Data entries
== Segment start ==
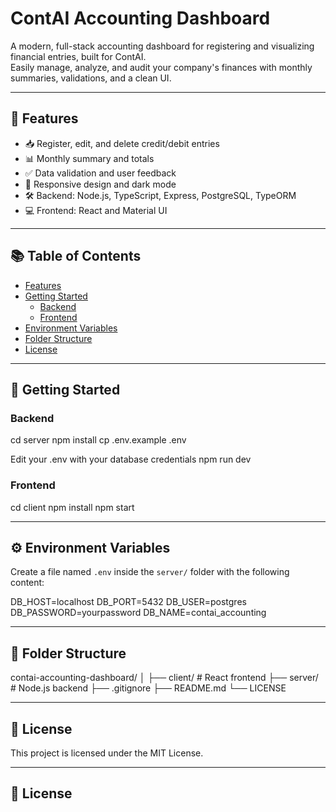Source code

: # ContAI Accounting Dashboard

A modern, full-stack accounting dashboard for registering and visualizing financial entries, built for ContAI.  
Easily manage, analyze, and audit your company's finances with monthly summaries, validations, and a clean UI.

---

## 🚀 Features

- 📥 Register, edit, and delete credit/debit entries
- 📊 Monthly summary and totals
- ✅ Data validation and user feedback
- 🌙 Responsive design and dark mode
- 🛠️ Backend: Node.js, TypeScript, Express, PostgreSQL, TypeORM
- 💻 Frontend: React and Material UI

---

## 📚 Table of Contents

- [Features](#-features)
- [Getting Started](#-getting-started)
  - [Backend](#backend)
  - [Frontend](#frontend)
- [Environment Variables](#environment-variables)
- [Folder Structure](#folder-structure)
- [License](#license)

---

## 🏁 Getting Started

### Backend

cd server
npm install
cp .env.example .env

Edit your .env with your database credentials
npm run dev


### Frontend

cd client
npm install
npm start

---

## ⚙️ Environment Variables

Create a file named `.env` inside the `server/` folder with the following content:

DB_HOST=localhost
DB_PORT=5432
DB_USER=postgres
DB_PASSWORD=yourpassword
DB_NAME=contai_accounting

---

## 📁 Folder Structure

contai-accounting-dashboard/
│
├── client/ # React frontend
├── server/ # Node.js backend
├── .gitignore
├── README.md
└── LICENSE

---

## 📄 License

This project is licensed under the MIT License.

---

## 📄 License
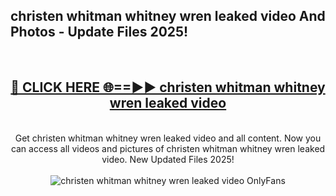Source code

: <h2>christen whitman whitney wren leaked video And Photos - Update Files 2025!</h2>
<br>
<div align="center">
<h2><a href="https://linkcuts.com/hfmhzwbr" rel="nofollow">🔴 CLICK HERE 🌐==►► christen whitman whitney wren leaked video</a></h2>
<br>
Get christen whitman whitney wren leaked video and all content. Now you can access all videos and pictures of christen whitman whitney wren leaked video. New Updated Files 2025!
<br>
<br>
<a href="https://linkcuts.com/hfmhzwbr" rel="nofollow" data-target="animated-image.originalLink"><img src="https://i.ibb.co.com/WyWwxjT/player-gif2.gif" alt="christen whitman whitney wren leaked video OnlyFans" style="max-width: 100%; display: inline-block;" data-target="animated-image.originalImage"></a>
</div>
<br>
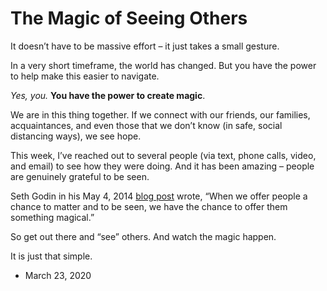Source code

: The Magic of Seeing Others
==========================

It doesn’t have to be massive effort – it just takes a small gesture.

In a very short timeframe, the world has changed. But you have the power to help make this easier to navigate.

_Yes, you._ **You have the power to create magic**.

We are in this thing together. If we connect with our friends, our families, acquaintances, and even those that we don’t know (in safe, social distancing ways), we see hope.

This week, I’ve reached out to several people (via text, phone calls, video, and email) to see how they were doing. And it has been amazing – people are genuinely grateful to be seen.

Seth Godin in his May 4, 2014 [blog post](https://seths.blog/2014/05/to-be-seen/) wrote, “When we offer people a chance to matter and to be seen, we have the chance to offer them something magical.”

So get out there and “see” others. And watch the magic happen.

It is just that simple.

*   March 23, 2020
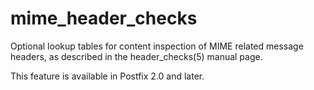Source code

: # mime_header_checks 


Optional lookup tables for content inspection of MIME related
message headers, as described in the header_checks(5) manual page.



This feature is available in Postfix 2.0 and later.




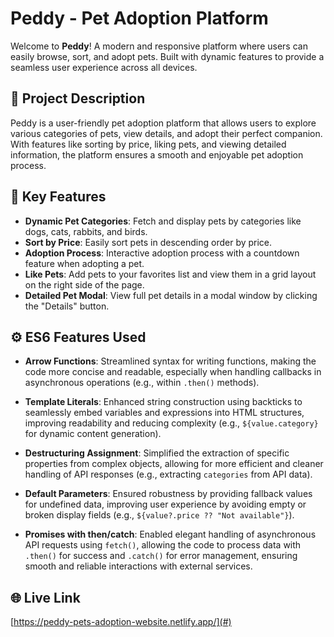 # Peddy - Pet Adoption Platform

Welcome to **Peddy**! A modern and responsive platform where users can easily browse, sort, and adopt pets. Built with dynamic features to provide a seamless user experience across all devices.

## 📝 Project Description

Peddy is a user-friendly pet adoption platform that allows users to explore various categories of pets, view details, and adopt their perfect companion. With features like sorting by price, liking pets, and viewing detailed information, the platform ensures a smooth and enjoyable pet adoption process.

## 🚀 Key Features

- **Dynamic Pet Categories**: Fetch and display pets by categories like dogs, cats, rabbits, and birds.
- **Sort by Price**: Easily sort pets in descending order by price.
- **Adoption Process**: Interactive adoption process with a countdown feature when adopting a pet.
- **Like Pets**: Add pets to your favorites list and view them in a grid layout on the right side of the page.
- **Detailed Pet Modal**: View full pet details in a modal window by clicking the "Details" button.

## ⚙️ ES6 Features Used

- **Arrow Functions**: Streamlined syntax for writing functions, making the code more concise and readable, especially when handling callbacks in asynchronous operations (e.g., within `.then()` methods).
  
- **Template Literals**: Enhanced string construction using backticks to seamlessly embed variables and expressions into HTML structures, improving readability and reducing complexity (e.g., `${value.category}` for dynamic content generation).
  
- **Destructuring Assignment**: Simplified the extraction of specific properties from complex objects, allowing for more efficient and cleaner handling of API responses (e.g., extracting `categories` from API data).
  
- **Default Parameters**: Ensured robustness by providing fallback values for undefined data, improving user experience by avoiding empty or broken display fields (e.g., `${value?.price ?? "Not available"}`).
  
- **Promises with then/catch**: Enabled elegant handling of asynchronous API requests using `fetch()`, allowing the code to process data with `.then()` for success and `.catch()` for error management, ensuring smooth and reliable interactions with external services.

## 🌐 Live Link

[https://peddy-pets-adoption-website.netlify.app/](#)

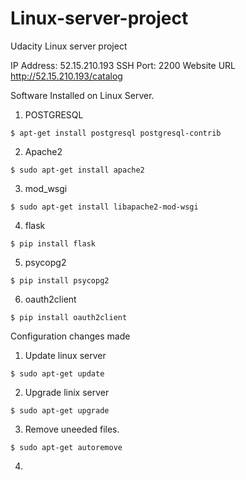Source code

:# Linux-server-project
Udacity Linux server project 

IP Address: 52.15.210.193
SSH Port: 2200
Website URL http://52.15.210.193/catalog

Software Installed on Linux Server. 
  1. POSTGRESQL
  
    $ apt-get install postgresql postgresql-contrib
  2. Apache2
  
    $ sudo apt-get install apache2 
  3. mod_wsgi
  
    $ sudo apt-get install libapache2-mod-wsgi
  4. flask
  
    $ pip install flask
    
  5. psycopg2
  
    $ pip install psycopg2
    
  6. oauth2client
  
    $ pip install oauth2client

Configuration changes made

  1. Update linux server
  
    $ sudo apt-get update
    
  2. Upgrade linix server
  
    $ sudo apt-get upgrade
    
  3. Remove uneeded files.
  
    $ sudo apt-get autoremove
    
  4.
== Segment end ==
* _TASK DESCRIPTION_:
Leaving out the pictures, repeat all the entries exactly as they stand.

* _YOUR RESPONSE_:
Source code

: # ContAI Accounting Dashboard

A modern, full-stack accounting dashboard for registering and visualizing financial entries, built for ContAI.  
Easily manage, analyze, and audit your company's finances with monthly summaries, validations, and a clean UI.

---

## 🚀 Features

- 📥 Register, edit, and delete credit/debit entries
- 📊 Monthly summary and totals
- ✅ Data validation and user feedback
- 🌙 Responsive design and dark mode
- 🛠️ Backend: Node.js, TypeScript, Express, PostgreSQL, TypeORM
- 💻 Frontend: React and Material UI

---

## 📚 Table of Contents

- [Features](#-features)
- [Getting Started](#-getting-started)
  - [Backend](#backend)
  - [Frontend](#frontend)
- [Environment Variables](#environment-variables)
- [Folder Structure](#folder-structure)
- [License](#license)

---

## 🏁 Getting Started

### Backend

cd server
npm install
cp .env.example .env

Edit your .env with your database credentials
npm run dev


### Frontend

cd client
npm install
npm start

---

## ⚙️ Environment Variables

Create a file named `.env` inside the `server/` folder with the following content:

DB_HOST=localhost
DB_PORT=5432
DB_USER=postgres
DB_PASSWORD=yourpassword
DB_NAME=contai_accounting

---

## 📁 Folder Structure

contai-accounting-dashboard/
│
├── client/ # React frontend
├── server/ # Node.js backend
├── .gitignore
├── README.md
└── LICENSE

---

## 📄 License

This project is licensed under the MIT License.

---

## 📄 License
Source code

: <h2>christen whitman whitney wren leaked video And Photos - Update Files 2025!</h2>
<br>
<div align="center">
<h2><a href="https://linkcuts.com/hfmhzwbr" rel="nofollow">🔴 CLICK HERE 🌐==►► christen whitman whitney wren leaked video</a></h2>
<br>
Get christen whitman whitney wren leaked video and all content. Now you can access all videos and pictures of christen whitman whitney wren leaked video. New Updated Files 2025!
<br>
<br>
<a href="https://linkcuts.com/hfmhzwbr" rel="nofollow" data-target="animated-image.originalLink"><img src="https://i.ibb.co.com/WyWwxjT/player-gif2.gif" alt="christen whitman whitney wren leaked video OnlyFans" style="max-width: 100%; display: inline-block;" data-target="animated-image.originalImage"></a>
</div>
<br>
Source code

: The Magic of Seeing Others
==========================

It doesn’t have to be massive effort – it just takes a small gesture.

In a very short timeframe, the world has changed. But you have the power to help make this easier to navigate.

_Yes, you._ **You have the power to create magic**.

We are in this thing together. If we connect with our friends, our families, acquaintances, and even those that we don’t know (in safe, social distancing ways), we see hope.

This week, I’ve reached out to several people (via text, phone calls, video, and email) to see how they were doing. And it has been amazing – people are genuinely grateful to be seen.

Seth Godin in his May 4, 2014 [blog post](https://seths.blog/2014/05/to-be-seen/) wrote, “When we offer people a chance to matter and to be seen, we have the chance to offer them something magical.”

So get out there and “see” others. And watch the magic happen.

It is just that simple.

*   March 23, 2020
Source code

: # mime_header_checks 


Optional lookup tables for content inspection of MIME related
message headers, as described in the header_checks(5) manual page.



This feature is available in Postfix 2.0 and later.




 # Peddy - Pet Adoption Platform

Welcome to **Peddy**! A modern and responsive platform where users can easily browse, sort, and adopt pets. Built with dynamic features to provide a seamless user experience across all devices.

## 📝 Project Description

Peddy is a user-friendly pet adoption platform that allows users to explore various categories of pets, view details, and adopt their perfect companion. With features like sorting by price, liking pets, and viewing detailed information, the platform ensures a smooth and enjoyable pet adoption process.

## 🚀 Key Features

- **Dynamic Pet Categories**: Fetch and display pets by categories like dogs, cats, rabbits, and birds.
- **Sort by Price**: Easily sort pets in descending order by price.
- **Adoption Process**: Interactive adoption process with a countdown feature when adopting a pet.
- **Like Pets**: Add pets to your favorites list and view them in a grid layout on the right side of the page.
- **Detailed Pet Modal**: View full pet details in a modal window by clicking the "Details" button.

## ⚙️ ES6 Features Used

- **Arrow Functions**: Streamlined syntax for writing functions, making the code more concise and readable, especially when handling callbacks in asynchronous operations (e.g., within `.then()` methods).
  
- **Template Literals**: Enhanced string construction using backticks to seamlessly embed variables and expressions into HTML structures, improving readability and reducing complexity (e.g., `${value.category}` for dynamic content generation).
  
- **Destructuring Assignment**: Simplified the extraction of specific properties from complex objects, allowing for more efficient and cleaner handling of API responses (e.g., extracting `categories` from API data).
  
- **Default Parameters**: Ensured robustness by providing fallback values for undefined data, improving user experience by avoiding empty or broken display fields (e.g., `${value?.price ?? "Not available"}`).
  
- **Promises with then/catch**: Enabled elegant handling of asynchronous API requests using `fetch()`, allowing the code to process data with `.then()` for success and `.catch()` for error management, ensuring smooth and reliable interactions with external services.

## 🌐 Live Link

[https://peddy-pets-adoption-website.netlify.app/](#)

Source code

:# Linux-server-project
Udacity Linux server project 

IP Address: 52.15.210.193
SSH Port: 2200
Website URL http://52.15.210.193/catalog

Software Installed on Linux Server. 
  1. POSTGRESQL
  
    $ apt-get install postgresql postgresql-contrib
  2. Apache2
  
    $ sudo apt-get install apache2 
  3. mod_wsgi
  
    $ sudo apt-get install libapache2-mod-wsgi
  4. flask
  
    $ pip install flask
    
  5. psycopg2
  
    $ pip install psycopg2
    
  6. oauth2client
  
    $ pip install oauth2client

Configuration changes made

  1. Update linux server
  
    $ sudo apt-get update
    
  2. Upgrade linix server
  
    $ sudo apt-get upgrade
    
  3. Remove uneeded files.
  
    $ sudo apt-get autoremove
    
  4.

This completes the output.